++++ Material for this task ++++
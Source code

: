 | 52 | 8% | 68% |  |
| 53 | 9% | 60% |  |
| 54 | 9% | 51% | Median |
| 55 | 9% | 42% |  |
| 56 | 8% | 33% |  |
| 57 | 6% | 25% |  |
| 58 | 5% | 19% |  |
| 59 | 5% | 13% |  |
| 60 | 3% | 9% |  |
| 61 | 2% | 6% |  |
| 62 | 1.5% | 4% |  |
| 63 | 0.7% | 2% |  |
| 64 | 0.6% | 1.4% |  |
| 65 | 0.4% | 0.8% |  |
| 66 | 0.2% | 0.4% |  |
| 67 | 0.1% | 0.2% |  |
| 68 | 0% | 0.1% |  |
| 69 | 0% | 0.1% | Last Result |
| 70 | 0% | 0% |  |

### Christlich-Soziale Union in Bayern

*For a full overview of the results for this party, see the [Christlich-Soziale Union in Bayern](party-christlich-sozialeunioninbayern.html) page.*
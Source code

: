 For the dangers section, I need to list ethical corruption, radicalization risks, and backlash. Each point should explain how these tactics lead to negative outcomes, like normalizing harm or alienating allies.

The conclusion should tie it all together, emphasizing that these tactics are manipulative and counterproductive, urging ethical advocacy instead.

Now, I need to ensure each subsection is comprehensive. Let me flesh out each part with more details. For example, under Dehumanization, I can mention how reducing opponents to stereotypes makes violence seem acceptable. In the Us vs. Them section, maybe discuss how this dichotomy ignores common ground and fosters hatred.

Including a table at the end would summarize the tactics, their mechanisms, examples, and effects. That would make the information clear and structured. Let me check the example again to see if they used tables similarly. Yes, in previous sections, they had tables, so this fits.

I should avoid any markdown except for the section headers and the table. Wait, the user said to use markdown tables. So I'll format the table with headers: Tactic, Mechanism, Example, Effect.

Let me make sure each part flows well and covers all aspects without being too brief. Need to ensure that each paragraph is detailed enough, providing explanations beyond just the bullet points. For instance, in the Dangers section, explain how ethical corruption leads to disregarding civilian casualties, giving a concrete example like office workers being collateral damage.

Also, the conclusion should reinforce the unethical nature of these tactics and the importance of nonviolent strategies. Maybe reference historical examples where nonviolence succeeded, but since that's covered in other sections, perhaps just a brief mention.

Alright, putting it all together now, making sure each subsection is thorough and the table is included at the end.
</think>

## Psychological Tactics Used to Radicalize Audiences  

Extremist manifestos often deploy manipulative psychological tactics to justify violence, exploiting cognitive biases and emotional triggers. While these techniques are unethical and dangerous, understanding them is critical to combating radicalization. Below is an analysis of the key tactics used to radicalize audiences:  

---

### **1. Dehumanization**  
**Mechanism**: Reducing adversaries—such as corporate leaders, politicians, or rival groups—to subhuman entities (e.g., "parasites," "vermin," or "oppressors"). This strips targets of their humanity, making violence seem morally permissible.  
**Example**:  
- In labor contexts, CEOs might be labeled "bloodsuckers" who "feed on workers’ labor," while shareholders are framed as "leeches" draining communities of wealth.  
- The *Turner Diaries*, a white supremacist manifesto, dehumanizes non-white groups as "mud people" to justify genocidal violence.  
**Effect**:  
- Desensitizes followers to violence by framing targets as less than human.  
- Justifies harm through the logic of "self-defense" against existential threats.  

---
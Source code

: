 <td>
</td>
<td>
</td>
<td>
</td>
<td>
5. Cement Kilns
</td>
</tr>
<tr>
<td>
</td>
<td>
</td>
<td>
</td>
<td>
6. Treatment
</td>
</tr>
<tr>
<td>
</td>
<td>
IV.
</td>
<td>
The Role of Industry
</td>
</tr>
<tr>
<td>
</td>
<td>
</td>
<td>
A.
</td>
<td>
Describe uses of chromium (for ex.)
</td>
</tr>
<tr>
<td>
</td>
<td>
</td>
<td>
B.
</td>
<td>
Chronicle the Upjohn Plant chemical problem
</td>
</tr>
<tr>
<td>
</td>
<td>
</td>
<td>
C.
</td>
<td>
++++
Determine how many lines of the data include the word "groups". Reply with the count and no other text.

2